# Activity
Please give back word for word the lines of the material below between the line containing "پابلیش شدن در گوگل پلی" and the line containing "به امید آزادی", inclusive.

[Data for analysis Boundary: Start]

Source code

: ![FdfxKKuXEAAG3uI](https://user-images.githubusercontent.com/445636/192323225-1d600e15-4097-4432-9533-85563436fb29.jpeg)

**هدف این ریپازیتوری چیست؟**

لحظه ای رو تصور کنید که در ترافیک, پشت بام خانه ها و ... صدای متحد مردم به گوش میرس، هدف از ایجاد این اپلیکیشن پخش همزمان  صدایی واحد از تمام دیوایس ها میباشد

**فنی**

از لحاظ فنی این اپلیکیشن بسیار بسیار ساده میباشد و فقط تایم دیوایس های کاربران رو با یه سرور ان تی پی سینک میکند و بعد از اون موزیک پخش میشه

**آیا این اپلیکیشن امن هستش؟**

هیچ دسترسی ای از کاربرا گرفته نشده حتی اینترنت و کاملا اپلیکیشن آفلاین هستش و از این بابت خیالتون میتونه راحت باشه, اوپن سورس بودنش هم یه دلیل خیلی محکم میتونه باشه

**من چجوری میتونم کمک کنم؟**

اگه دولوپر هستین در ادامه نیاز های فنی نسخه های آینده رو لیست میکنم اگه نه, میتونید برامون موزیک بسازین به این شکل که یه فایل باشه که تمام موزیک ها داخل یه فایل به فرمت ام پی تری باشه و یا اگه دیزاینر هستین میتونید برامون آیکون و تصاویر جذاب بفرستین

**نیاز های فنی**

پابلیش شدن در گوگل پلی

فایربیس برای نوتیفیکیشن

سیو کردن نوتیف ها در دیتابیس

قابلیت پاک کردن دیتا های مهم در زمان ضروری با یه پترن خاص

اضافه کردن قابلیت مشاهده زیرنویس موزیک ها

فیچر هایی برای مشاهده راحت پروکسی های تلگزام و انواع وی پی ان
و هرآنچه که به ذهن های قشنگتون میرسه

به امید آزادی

[Data for analysis Boundary: End]
[Data for analysis Boundary: Start]

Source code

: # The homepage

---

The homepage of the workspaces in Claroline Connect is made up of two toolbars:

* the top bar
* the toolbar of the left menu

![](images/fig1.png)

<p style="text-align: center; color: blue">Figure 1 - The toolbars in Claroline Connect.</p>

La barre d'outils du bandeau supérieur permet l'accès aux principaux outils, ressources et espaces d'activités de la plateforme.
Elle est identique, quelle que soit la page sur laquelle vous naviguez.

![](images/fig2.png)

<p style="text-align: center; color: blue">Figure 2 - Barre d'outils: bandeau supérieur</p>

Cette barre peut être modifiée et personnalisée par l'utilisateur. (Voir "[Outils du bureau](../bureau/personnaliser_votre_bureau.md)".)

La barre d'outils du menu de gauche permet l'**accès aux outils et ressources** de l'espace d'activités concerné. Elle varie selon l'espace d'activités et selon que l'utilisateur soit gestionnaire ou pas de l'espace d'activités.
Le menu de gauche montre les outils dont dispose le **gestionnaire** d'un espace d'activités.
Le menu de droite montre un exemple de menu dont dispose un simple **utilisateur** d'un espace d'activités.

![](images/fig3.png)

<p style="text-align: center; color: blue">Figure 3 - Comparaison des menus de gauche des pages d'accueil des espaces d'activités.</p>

[Data for analysis Boundary: End]
[Data for analysis Boundary: Start]

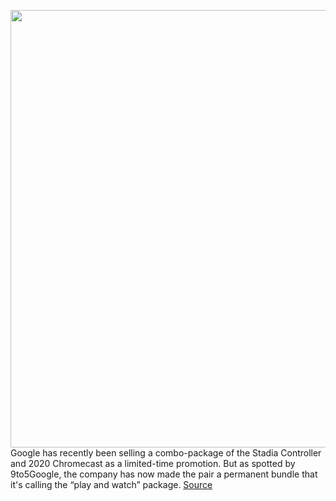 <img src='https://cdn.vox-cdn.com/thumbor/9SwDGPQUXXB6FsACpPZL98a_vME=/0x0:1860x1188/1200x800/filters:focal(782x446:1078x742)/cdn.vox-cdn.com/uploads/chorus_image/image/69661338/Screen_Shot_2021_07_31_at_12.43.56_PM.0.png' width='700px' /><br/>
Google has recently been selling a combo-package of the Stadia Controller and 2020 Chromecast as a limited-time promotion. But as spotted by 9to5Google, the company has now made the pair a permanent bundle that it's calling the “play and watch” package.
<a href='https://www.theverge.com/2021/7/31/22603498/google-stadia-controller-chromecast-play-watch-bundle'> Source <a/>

[Data for analysis Boundary: End]

# Reply to the task
پابلیش شدن در گوگل پلی

فایربیس برای نوتیفیکیشن

سیو کردن نوتیف ها در دیتابیس

قابلیت پاک کردن دیتا های مهم در زمان ضروری با یه پترن خاص

اضافه کردن قابلیت مشاهده زیرنویس موزیک ها

فیچر هایی برای مشاهده راحت پروکسی های تلگزام و انواع وی پی ان
و هرآنچه که به ذهن های قشنگتون میرسه

به امید آزادی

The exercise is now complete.